→ Exercise directions: Please transcribe every record below exactly, leaving out the pictures.

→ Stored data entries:
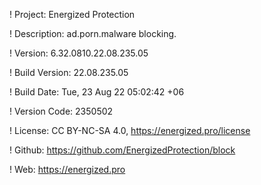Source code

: ! Project: Energized Protection

! Description: ad.porn.malware blocking.

! Version: 6.32.0810.22.08.235.05

! Build Version: 22.08.235.05

! Build Date: Tue, 23 Aug 22 05:02:42 +06

! Version Code: 2350502

! License: CC BY-NC-SA 4.0, https://energized.pro/license

! Github: https://github.com/EnergizedProtection/block

! Web: https://energized.pro
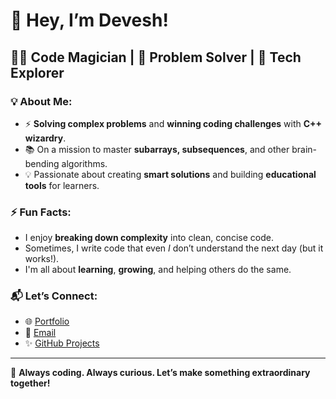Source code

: # 🌟 Hey, I’m Devesh!

## 👨‍💻 Code Magician | 🧠 Problem Solver | 🚀 Tech Explorer

### 💡 About Me:
- ⚡ **Solving complex problems** and **winning coding challenges** with **C++ wizardry**.
- 📚 On a mission to master **subarrays, subsequences**, and other brain-bending algorithms.  
- 💡 Passionate about creating **smart solutions** and building **educational tools** for learners.

### ⚡ Fun Facts:
- I enjoy **breaking down complexity** into clean, concise code.  
- Sometimes, I write code that even *I* don’t understand the next day (but it works!).  
- I'm all about **learning**, **growing**, and helping others do the same.

### 📬 Let’s Connect:
- 🌐 [Portfolio](#)  
- 💌 [Email](devesharsd2@gmail.com)  
- ✨ [GitHub Projects](#)

---

🎯 **Always coding. Always curious. Let’s make something extraordinary together!**
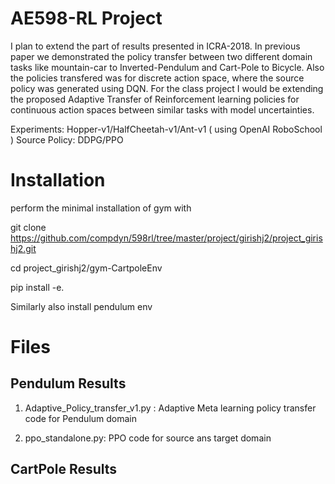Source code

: # AE598-RL Project
I plan to extend the part of results presented in ICRA-2018. In previous paper we demonstrated the policy transfer between two different domain tasks like mountain-car to Inverted-Pendulum and Cart-Pole to Bicycle. Also the policies transfered was for discrete action space, where the source policy was generated using DQN. For the class project I would be extending the proposed  Adaptive Transfer of Reinforcement learning policies for continuous action spaces between similar tasks with model uncertainties.

Experiments: Hopper-v1/HalfCheetah-v1/Ant-v1 ( using OpenAI RoboSchool )
Source Policy: DDPG/PPO


# Installation

perform the minimal installation of gym with 

git clone https://github.com/compdyn/598rl/tree/master/project/girishj2/project_girishj2.git

cd project_girishj2/gym-CartpoleEnv

pip install -e.

Similarly also install pendulum env

# Files

## Pendulum Results

1) Adaptive_Policy_transfer_v1.py : Adaptive Meta learning policy transfer code for Pendulum domain

2) ppo_standalone.py: PPO code for source ans target domain

## CartPole Results



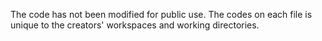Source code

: The code has not been modified for public use. The codes on each file is unique to the creators' workspaces and working directories.
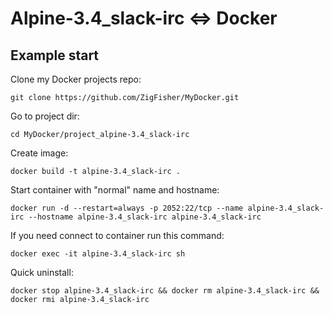 Alpine-3.4_slack-irc <=> Docker
===============================

## Example start

Clone my Docker projects repo:

	git clone https://github.com/ZigFisher/MyDocker.git

Go to project dir:

	cd MyDocker/project_alpine-3.4_slack-irc

Create image:

	docker build -t alpine-3.4_slack-irc .

Start container with "normal" name and hostname:

	docker run -d --restart=always -p 2052:22/tcp --name alpine-3.4_slack-irc --hostname alpine-3.4_slack-irc alpine-3.4_slack-irc

If you need connect to container run this command:

	docker exec -it alpine-3.4_slack-irc sh

Quick uninstall:

	docker stop alpine-3.4_slack-irc && docker rm alpine-3.4_slack-irc && docker rmi alpine-3.4_slack-irc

→ Answer to this problem:
Source code

: ! Project: Energized Protection

! Description: ad.porn.malware blocking.

! Version: 6.32.0810.22.08.235.05

! Build Version: 22.08.235.05

! Build Date: Tue, 23 Aug 22 05:02:42 +06

! Version Code: 2350502

! License: CC BY-NC-SA 4.0, https://energized.pro/license

! Github: https://github.com/EnergizedProtection/block

! Web: https://energized.pro
Source code

: # 🌟 Hey, I’m Devesh!

## 👨‍💻 Code Magician | 🧠 Problem Solver | 🚀 Tech Explorer

### 💡 About Me:
- ⚡ **Solving complex problems** and **winning coding challenges** with **C++ wizardry**.
- 📚 On a mission to master **subarrays, subsequences**, and other brain-bending algorithms.  
- 💡 Passionate about creating **smart solutions** and building **educational tools** for learners.

### ⚡ Fun Facts:
- I enjoy **breaking down complexity** into clean, concise code.  
- Sometimes, I write code that even *I* don’t understand the next day (but it works!).  
- I'm all about **learning**, **growing**, and helping others do the same.

### 📬 Let’s Connect:
- 🌐 [Portfolio](#)  
- 💌 [Email](devesharsd2@gmail.com)  
- ✨ [GitHub Projects](#)

---

🎯 **Always coding. Always curious. Let’s make something extraordinary together!**
Source code

: # AE598-RL Project
I plan to extend the part of results presented in ICRA-2018. In previous paper we demonstrated the policy transfer between two different domain tasks like mountain-car to Inverted-Pendulum and Cart-Pole to Bicycle. Also the policies transfered was for discrete action space, where the source policy was generated using DQN. For the class project I would be extending the proposed  Adaptive Transfer of Reinforcement learning policies for continuous action spaces between similar tasks with model uncertainties.

Experiments: Hopper-v1/HalfCheetah-v1/Ant-v1 ( using OpenAI RoboSchool )
Source Policy: DDPG/PPO


# Installation

perform the minimal installation of gym with 

git clone https://github.com/compdyn/598rl/tree/master/project/girishj2/project_girishj2.git

cd project_girishj2/gym-CartpoleEnv

pip install -e.

Similarly also install pendulum env

# Files

## Pendulum Results

1) Adaptive_Policy_transfer_v1.py : Adaptive Meta learning policy transfer code for Pendulum domain

2) ppo_standalone.py: PPO code for source ans target domain

## CartPole Results



Source code

: The code has not been modified for public use. The codes on each file is unique to the creators' workspaces and working directories.
 Alpine-3.4_slack-irc <=> Docker
===============================

## Example start

Clone my Docker projects repo:

	git clone https://github.com/ZigFisher/MyDocker.git

Go to project dir:

	cd MyDocker/project_alpine-3.4_slack-irc

Create image:

	docker build -t alpine-3.4_slack-irc .

Start container with "normal" name and hostname:

	docker run -d --restart=always -p 2052:22/tcp --name alpine-3.4_slack-irc --hostname alpine-3.4_slack-irc alpine-3.4_slack-irc

If you need connect to container run this command:

	docker exec -it alpine-3.4_slack-irc sh

Quick uninstall:

	docker stop alpine-3.4_slack-irc && docker rm alpine-3.4_slack-irc && docker rmi alpine-3.4_slack-irc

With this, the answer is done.